GIVEN RECORDS
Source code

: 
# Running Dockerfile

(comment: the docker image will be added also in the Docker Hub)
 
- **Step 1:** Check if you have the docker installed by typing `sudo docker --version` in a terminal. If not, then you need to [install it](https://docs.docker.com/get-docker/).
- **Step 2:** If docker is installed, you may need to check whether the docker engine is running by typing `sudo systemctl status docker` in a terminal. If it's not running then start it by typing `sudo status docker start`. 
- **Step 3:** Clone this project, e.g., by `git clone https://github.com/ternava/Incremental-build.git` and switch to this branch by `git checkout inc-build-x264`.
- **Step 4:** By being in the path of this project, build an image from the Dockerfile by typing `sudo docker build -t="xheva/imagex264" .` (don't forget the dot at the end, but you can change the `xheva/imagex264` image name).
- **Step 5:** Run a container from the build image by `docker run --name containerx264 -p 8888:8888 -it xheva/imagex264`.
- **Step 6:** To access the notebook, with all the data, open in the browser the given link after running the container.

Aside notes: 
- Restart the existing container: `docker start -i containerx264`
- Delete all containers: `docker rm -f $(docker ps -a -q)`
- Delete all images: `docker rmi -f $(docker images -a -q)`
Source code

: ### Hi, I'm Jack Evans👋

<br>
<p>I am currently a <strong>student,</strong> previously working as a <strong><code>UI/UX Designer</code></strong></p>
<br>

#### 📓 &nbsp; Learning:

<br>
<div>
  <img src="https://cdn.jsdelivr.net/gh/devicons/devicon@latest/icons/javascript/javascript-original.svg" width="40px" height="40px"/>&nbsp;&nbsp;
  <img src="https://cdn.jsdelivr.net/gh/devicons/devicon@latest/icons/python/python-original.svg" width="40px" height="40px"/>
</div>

ABOUT THIS TASK
Everything in the listing should be written out again exactly.

EXERCISE ANSWER
Source code

: 
# Running Dockerfile

(comment: the docker image will be added also in the Docker Hub)
 
- **Step 1:** Check if you have the docker installed by typing `sudo docker --version` in a terminal. If not, then you need to [install it](https://docs.docker.com/get-docker/).
- **Step 2:** If docker is installed, you may need to check whether the docker engine is running by typing `sudo systemctl status docker` in a terminal. If it's not running then start it by typing `sudo status docker start`. 
- **Step 3:** Clone this project, e.g., by `git clone https://github.com/ternava/Incremental-build.git` and switch to this branch by `git checkout inc-build-x264`.
- **Step 4:** By being in the path of this project, build an image from the Dockerfile by typing `sudo docker build -t="xheva/imagex264" .` (don't forget the dot at the end, but you can change the `xheva/imagex264` image name).
- **Step 5:** Run a container from the build image by `docker run --name containerx264 -p 8888:8888 -it xheva/imagex264`.
- **Step 6:** To access the notebook, with all the data, open in the browser the given link after running the container.

Aside notes: 
- Restart the existing container: `docker start -i containerx264`
- Delete all containers: `docker rm -f $(docker ps -a -q)`
- Delete all images: `docker rmi -f $(docker images -a -q)`
Source code

: ### Hi, I'm Jack Evans👋

<br>
<p>I am currently a <strong>student,</strong> previously working as a <strong><code>UI/UX Designer</code></strong></p>
<br>

#### 📓 &nbsp; Learning:

<br>
<div>
  <img src="https://cdn.jsdelivr.net/gh/devicons/devicon@latest/icons/javascript/javascript-original.svg" width="40px" height="40px"/>&nbsp;&nbsp;
  <img src="https://cdn.jsdelivr.net/gh/devicons/devicon@latest/icons/python/python-original.svg" width="40px" height="40px"/>
</div>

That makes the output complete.